Oireachtas Joint and Select Committees
Wednesday, 14 February 2024
Joint Oireachtas Committee on Health
Public Health and the Commercial Determinants of Health: Discussion
Dr. Sheila Gilheany:
I have to come back to alcohol because more has to be done. In 2021 the industry spent €150 million on alcohol advertisement. The HSE alcohol programme spent about €65,000 so we can see the massive difference there. I am not asking that the alcohol programme would spend €150 million, it would make more sense to reduce the amount of alcohol advertising we can see. There needs to be coherence in this. Reference was made earlier to Coimisiún na Meán and the online codes. There was discussion about the Department of Health engaging with the commission around inputting into those codes. That is very valuable but they are not inputting about alcohol and the online targeting of children and young people, and indeed vulnerable people, in many ways with online marketing. There is a need for policy coherence. I would advocate for an office for alcohol harm reduction within the Department of Health that would take a view right across all Departments and provide advice on what needs to be done across these different Departments. That is one thing. A second thing that is needed is proper collation of the evidence around us.

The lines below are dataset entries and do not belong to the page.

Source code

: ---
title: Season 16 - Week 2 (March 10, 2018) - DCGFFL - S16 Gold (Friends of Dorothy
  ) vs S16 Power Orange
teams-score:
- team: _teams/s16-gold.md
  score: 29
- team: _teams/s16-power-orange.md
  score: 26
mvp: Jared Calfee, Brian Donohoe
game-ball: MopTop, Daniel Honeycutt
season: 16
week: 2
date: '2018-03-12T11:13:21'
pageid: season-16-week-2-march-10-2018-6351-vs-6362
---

There was a question earlier about minimum unit pricing and how effective it is or otherwise. We are not looking properly or gathering the data on this. The previous Minister for Health had set up the public health alcohol research group, which reported to him and provided advice on what needed to be done. There has been no response yet on what is going to happen in this regard. Other countries publish indicators every year on how many people die as a result of alcohol. We have not had an update on the number of such deaths since 2017, which was the last time the number of deaths was measured and published. That is just one example. We know that approximately 1,500 beds are used every night in the context of alcohol illness but we do not have a measurement, on a flashboard or some such device, indicating we changed our policy and are now seeing such a trend. We do not have such mechanisms. They need to be put in place. The structural changes needed will help politicians drive the change that is needed. Instead of these, we have an industry with a massive amount of contact with the politicians and policymakers who effectively write the policies put into place. Somehow it is all seen as a partnership and regarded as great. It is not; it is very damaging to health.